Collection entries
§
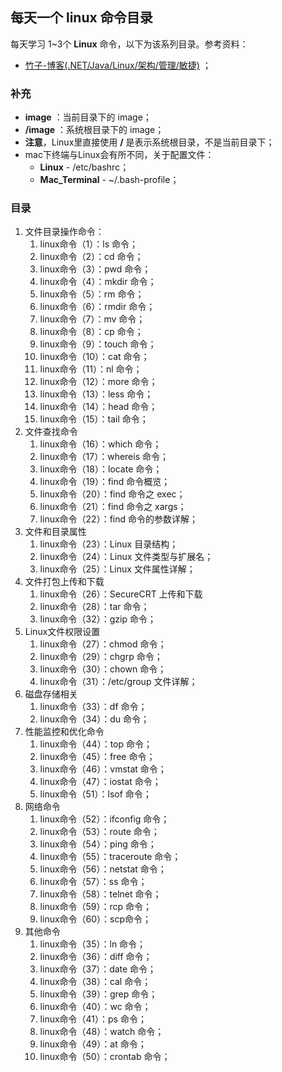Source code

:## 每天一个 linux 命令目录

每天学习 1~3个 **Linux** 命令，以下为该系列目录。参考资料：

- [竹子-博客(.NET/Java/Linux/架构/管理/敏捷)](https://www.cnblogs.com/peida/archive/2012/12/05/2803591.html "每天一个linux命令") ；

### 补充

- **image** ：当前目录下的 image；
- **/image** ：系统根目录下的 image；
- **注意**，Linux里直接使用 **/** 是表示系统根目录，不是当前目录下；
- mac下终端与Linux会有所不同，关于配置文件：
  - **Linux** - /etc/bashrc；
  - **Mac_Terminal** - ~/.bash-profile；

### 目录

1. 文件目录操作命令：
   1. linux命令（1）：ls 命令；
   2. linux命令（2）：cd 命令；
   3. linux命令（3）：pwd 命令；
   4. linux命令（4）：mkdir 命令；
   5. linux命令（5）：rm 命令；
   6. linux命令（6）：rmdir 命令；
   7. linux命令（7）：mv 命令；
   8. linux命令（8）：cp 命令；
   9. linux命令（9）：touch 命令；
   10. linux命令（10）：cat 命令；
   11. linux命令（11）：nl 命令；
   12. linux命令（12）：more 命令；
   13. linux命令（13）：less 命令；
   14. linux命令（14）：head 命令；
   15. linux命令（15）：tail 命令；
2. 文件查找命令
   1. linux命令（16）：which 命令；
   2. linux命令（17）：whereis 命令；
   3. linux命令（18）：locate 命令；
   4. linux命令（19）：find 命令概览；
   5. linux命令（20）：find 命令之 exec；
   6. linux命令（21）：find 命令之 xargs；
   7. linux命令（22）：find 命令的参数详解；
3. 文件和目录属性
   1. linux命令（23）：Linux 目录结构；
   2. linux命令（24）：Linux 文件类型与扩展名；
   3. linux命令（25）：Linux 文件属性详解；
4. 文件打包上传和下载
   1. linux命令（26）：SecureCRT 上传和下载
   2. linux命令（28）：tar 命令；
   3. linux命令（32）：gzip 命令；
5. Linux文件权限设置
   1. linux命令（27）：chmod 命令；
   2. linux命令（29）：chgrp 命令；
   3. linux命令（30）：chown 命令；
   4. linux命令（31）：/etc/group 文件详解；
6. 磁盘存储相关
   1. linux命令（33）：df 命令；
   2. linux命令（34）：du 命令；
7. 性能监控和优化命令
   1. linux命令（44）：top 命令；
   2. linux命令（45）：free 命令；
   3. linux命令（46）：vmstat 命令；
   4. linux命令（47）：iostat 命令；
   5. linux命令（51）：lsof 命令；
8. 网络命令
   1. linux命令（52）：ifconfig 命令；
   2. linux命令（53）：route 命令；
   3. linux命令（54）：ping 命令；
   4. linux命令（55）：traceroute 命令；
   5. linux命令（56）：netstat 命令；
   6. linux命令（57）：ss 命令；
   7. linux命令（58）：telnet 命令；
   8. linux命令（59）：rcp 命令；
   9. linux命令（60）：scp命令；
9. 其他命令
   1. linux命令（35）：ln 命令；
   2. linux命令（36）：diff 命令；
   3. linux命令（37）：date 命令；
   4. linux命令（38）：cal 命令；
   5. linux命令（39）：grep 命令；
   6. linux命令（40）：wc 命令；
   7. linux命令（41）：ps 命令；
   8. linux命令（48）：watch 命令；
   9. linux命令（49）：at 命令；
   10. linux命令（50）：crontab 命令；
§
Every line in the data that holds "find" should be copied out.

_Response to the exercise_:
   4. linux命令（19）：find 命令概览；
   5. linux命令（20）：find 命令之 exec；
   6. linux命令（21）：find 命令之 xargs；
   7. linux命令（22）：find 命令的参数详解；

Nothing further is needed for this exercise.